A Computationally Efficient Algorithm for Learning Topical Collocation Models
Venue
Proceedings of the 53rd Annual Meeting of the Association for Computational Linguistics and the 7th International Joint Conference on Natural Language Processing, Association for Computational Linguistics, Beijing, China (2015), pp. 1460-1469
Publication Year
2015
Authors
Zhendong Zhao, Lan Du, Benjamin Borschinger, John K Pate, Massimiliano Ciaramita, Mark Steedman, Mark Johnson
BibTeX
Abstract
Most existing topic models make the bagof-words assumption that words are generated
independently, and so ignore potentially useful information about word order.
Previous attempts to use collocations (short sequences of adjacent words) in topic
models have either relied on a pipeline approach, restricted attention to bigrams,
or resulted in models whose inference does not scale to large corpora.
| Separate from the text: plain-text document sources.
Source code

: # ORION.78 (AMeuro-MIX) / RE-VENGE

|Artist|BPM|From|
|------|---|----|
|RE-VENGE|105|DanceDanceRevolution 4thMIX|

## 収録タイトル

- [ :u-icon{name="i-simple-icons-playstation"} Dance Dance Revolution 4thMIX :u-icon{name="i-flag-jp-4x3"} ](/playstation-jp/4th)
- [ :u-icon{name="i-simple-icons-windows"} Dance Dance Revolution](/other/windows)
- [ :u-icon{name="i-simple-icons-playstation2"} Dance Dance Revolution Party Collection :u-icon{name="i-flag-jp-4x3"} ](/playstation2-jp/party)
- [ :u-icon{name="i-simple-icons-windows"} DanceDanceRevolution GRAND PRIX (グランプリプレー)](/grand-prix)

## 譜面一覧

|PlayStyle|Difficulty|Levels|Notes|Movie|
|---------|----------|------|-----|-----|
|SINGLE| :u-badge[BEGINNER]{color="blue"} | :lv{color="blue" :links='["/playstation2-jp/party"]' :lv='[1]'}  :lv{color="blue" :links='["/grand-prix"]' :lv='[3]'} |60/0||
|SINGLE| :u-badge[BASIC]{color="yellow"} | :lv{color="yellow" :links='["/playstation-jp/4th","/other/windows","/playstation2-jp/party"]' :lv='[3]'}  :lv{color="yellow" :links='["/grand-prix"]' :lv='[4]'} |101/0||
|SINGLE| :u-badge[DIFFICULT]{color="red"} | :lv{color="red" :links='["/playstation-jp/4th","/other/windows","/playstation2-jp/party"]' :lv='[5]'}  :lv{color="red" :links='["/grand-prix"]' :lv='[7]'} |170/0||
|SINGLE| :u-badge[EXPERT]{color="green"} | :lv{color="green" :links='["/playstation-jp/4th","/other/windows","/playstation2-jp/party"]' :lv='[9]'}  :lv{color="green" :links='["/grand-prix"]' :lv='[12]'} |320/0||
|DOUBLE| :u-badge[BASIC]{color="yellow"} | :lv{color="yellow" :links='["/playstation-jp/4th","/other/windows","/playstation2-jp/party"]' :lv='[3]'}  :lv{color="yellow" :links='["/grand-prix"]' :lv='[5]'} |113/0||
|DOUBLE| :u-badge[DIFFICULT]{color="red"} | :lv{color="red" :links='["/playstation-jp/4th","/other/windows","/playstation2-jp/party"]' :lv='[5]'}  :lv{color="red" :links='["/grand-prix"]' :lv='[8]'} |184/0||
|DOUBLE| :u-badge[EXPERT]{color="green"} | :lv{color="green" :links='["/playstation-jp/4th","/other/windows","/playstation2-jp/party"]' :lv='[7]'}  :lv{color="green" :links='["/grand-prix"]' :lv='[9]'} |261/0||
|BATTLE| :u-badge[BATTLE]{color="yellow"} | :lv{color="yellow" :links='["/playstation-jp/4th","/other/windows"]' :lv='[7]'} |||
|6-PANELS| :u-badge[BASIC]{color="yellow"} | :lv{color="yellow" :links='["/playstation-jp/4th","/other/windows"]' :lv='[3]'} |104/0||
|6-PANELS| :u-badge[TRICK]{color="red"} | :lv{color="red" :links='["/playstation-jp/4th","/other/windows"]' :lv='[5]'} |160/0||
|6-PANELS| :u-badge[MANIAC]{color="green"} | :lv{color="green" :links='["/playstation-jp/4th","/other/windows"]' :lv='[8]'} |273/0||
This paper
studies how to simultaneously learn both collocations and their topic assignments.
We present an efficient reformulation of the Adaptor Grammar-based topical
collocation model (AG-colloc) (Johnson, 2010), and develop a point-wise sampling
algorithm for posterior inference in this new formulation. We further improve the
efficiency of the sampling algorithm by exploiting sparsity and parallelising
inference. Experimental results derived in text classification, information
retrieval and human evaluation tasks across a range of datasets show that this
reformulation scales to hundreds of thousands of documents while maintaining the
good performance of the AG-colloc model.